When his friend had her first son, Robert Hubbell and his wife attended the brit milah. Before the ceremony began, his friend presented him with a beautiful hand-knit kippah and said: “Here. It’s about time you had your own.” Since then, Robert Hubbell would wear the kippah to all the events as the young families in this havurah lived their lives. He wore his kippah to their Bar and Bat Mitzvah services, weddings, and joyful religious gatherings.

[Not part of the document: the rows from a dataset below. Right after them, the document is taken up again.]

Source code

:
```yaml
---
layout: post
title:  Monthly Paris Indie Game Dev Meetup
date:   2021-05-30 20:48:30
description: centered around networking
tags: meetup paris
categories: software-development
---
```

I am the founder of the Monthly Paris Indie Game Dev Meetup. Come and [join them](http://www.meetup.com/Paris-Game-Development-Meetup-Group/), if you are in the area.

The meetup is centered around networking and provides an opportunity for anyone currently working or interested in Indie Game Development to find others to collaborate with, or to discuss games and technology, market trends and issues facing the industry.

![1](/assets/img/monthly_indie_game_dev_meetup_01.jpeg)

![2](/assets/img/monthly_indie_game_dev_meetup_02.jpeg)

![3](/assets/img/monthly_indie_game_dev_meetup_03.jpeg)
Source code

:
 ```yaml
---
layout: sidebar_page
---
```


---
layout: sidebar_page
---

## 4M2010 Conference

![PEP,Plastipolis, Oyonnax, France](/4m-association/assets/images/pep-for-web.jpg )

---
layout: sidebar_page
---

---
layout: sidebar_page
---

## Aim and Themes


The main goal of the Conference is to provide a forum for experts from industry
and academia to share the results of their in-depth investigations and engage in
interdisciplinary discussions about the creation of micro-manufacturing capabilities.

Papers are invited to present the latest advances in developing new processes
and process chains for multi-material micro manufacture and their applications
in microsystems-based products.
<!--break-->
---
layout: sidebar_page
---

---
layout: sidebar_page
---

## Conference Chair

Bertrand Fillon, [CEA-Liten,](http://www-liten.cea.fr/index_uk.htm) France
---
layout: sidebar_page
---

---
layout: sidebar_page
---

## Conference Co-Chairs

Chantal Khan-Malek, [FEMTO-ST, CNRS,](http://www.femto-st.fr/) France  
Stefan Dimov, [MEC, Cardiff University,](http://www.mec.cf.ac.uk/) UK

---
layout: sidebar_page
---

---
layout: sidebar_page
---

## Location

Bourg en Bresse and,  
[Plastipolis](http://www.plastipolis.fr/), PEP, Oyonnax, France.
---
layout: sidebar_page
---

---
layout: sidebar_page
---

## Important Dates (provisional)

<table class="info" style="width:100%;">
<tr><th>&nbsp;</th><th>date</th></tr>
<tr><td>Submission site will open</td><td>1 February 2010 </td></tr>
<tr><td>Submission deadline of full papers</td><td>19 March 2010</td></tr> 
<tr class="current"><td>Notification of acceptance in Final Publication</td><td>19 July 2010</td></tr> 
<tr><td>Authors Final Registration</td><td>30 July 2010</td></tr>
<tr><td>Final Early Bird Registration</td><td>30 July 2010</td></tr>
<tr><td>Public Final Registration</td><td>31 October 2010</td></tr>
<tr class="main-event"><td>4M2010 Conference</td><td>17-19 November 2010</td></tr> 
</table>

As the years went by, however, he started wearing his kippah to the funerals of the families in his havurah. One day, alas, he had to wear his kippah to bury his friend. He writes:


On Tuesday, I helped to bury my dear friend. She was 65…As I approached the grave, I wondered, “What profound thought is one supposed to hold in mind while helping to bury a lifelong, dear friend?” My mind was blank. No profound thoughts. All that came to mind was, “I am wearing the kippah I wore to her firstborn’s bris.”


That kippah symbolizes the wellspring of our relationship, our mutual respect for one another’s faith traditions. The taut stitches of the kippah mirror the strong bonds of family and friends she wove into the beautiful tapestry of her life. She is gone, but I will hold tight to the kippah as a physical manifestation of her life, just as I will hold fast to the community of family and friends that is her enduring legacy and testament to the world.


There is so much pathos, poignancy, beauty, sadness to this story.